** Material for this exercise follows **

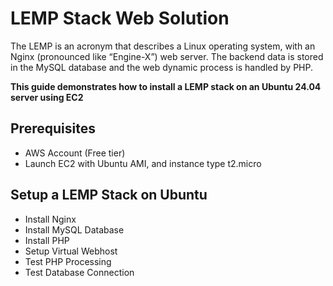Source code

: # LEMP Stack Web Solution

The LEMP is an acronym that describes a Linux operating system, with an Nginx (pronounced like “Engine-X”) web server. The backend data is stored in the MySQL database and the web dynamic process is handled by PHP.

**This guide demonstrates how to install a LEMP stack on an Ubuntu 24.04 server using EC2**

## Prerequisites

- AWS Account (Free tier)
- Launch EC2 with Ubuntu AMI, and instance type t2.micro 

## Setup a LEMP Stack on Ubuntu
- Install Nginx
- Install MySQL Database
- Install PHP
- Setup Virtual Webhost
- Test PHP Processing
- Test Database Connection<br>
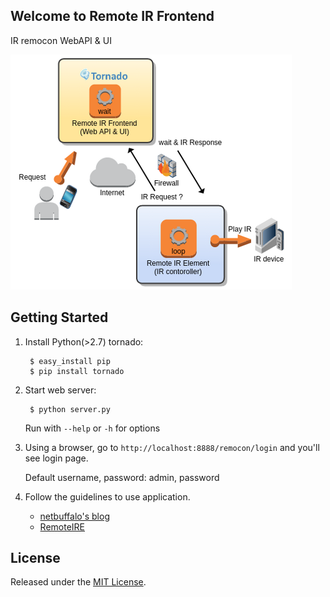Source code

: ## Welcome to Remote IR Frontend

IR remocon WebAPI & UI

![ overview ](./images/overview.png "overview")

## Getting Started

1. Install Python(>2.7) tornado:

        $ easy_install pip
        $ pip install tornado

2. Start web server:

        $ python server.py

   Run with `--help` or `-h` for options


3. Using a browser, go to `http://localhost:8888/remocon/login` and you'll see login page.

   Default username, password: admin, password

4. Follow the guidelines to use application.

    * [netbuffalo's blog](http://netbuffalo.doorblog.jp/)
    * [RemoteIRE](https://github.com/netbuffalo/RemoteIRE)


## License

Released under the [MIT License](http://www.opensource.org/licenses/MIT).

** End of Material for this exercise **

- _Activity_
Out of the listing above, reproduce exactly the lines from the one with "1. Install Python(>2.7)" up to and including the one with "4. Follow the guidelines to use application.".

- _Solution below_
1. Install Python(>2.7) tornado:

        $ easy_install pip
        $ pip install tornado

2. Start web server:

        $ python server.py

   Run with `--help` or `-h` for options


3. Using a browser, go to `http://localhost:8888/remocon/login` and you'll see login page.

   Default username, password: admin, password

4. Follow the guidelines to use application.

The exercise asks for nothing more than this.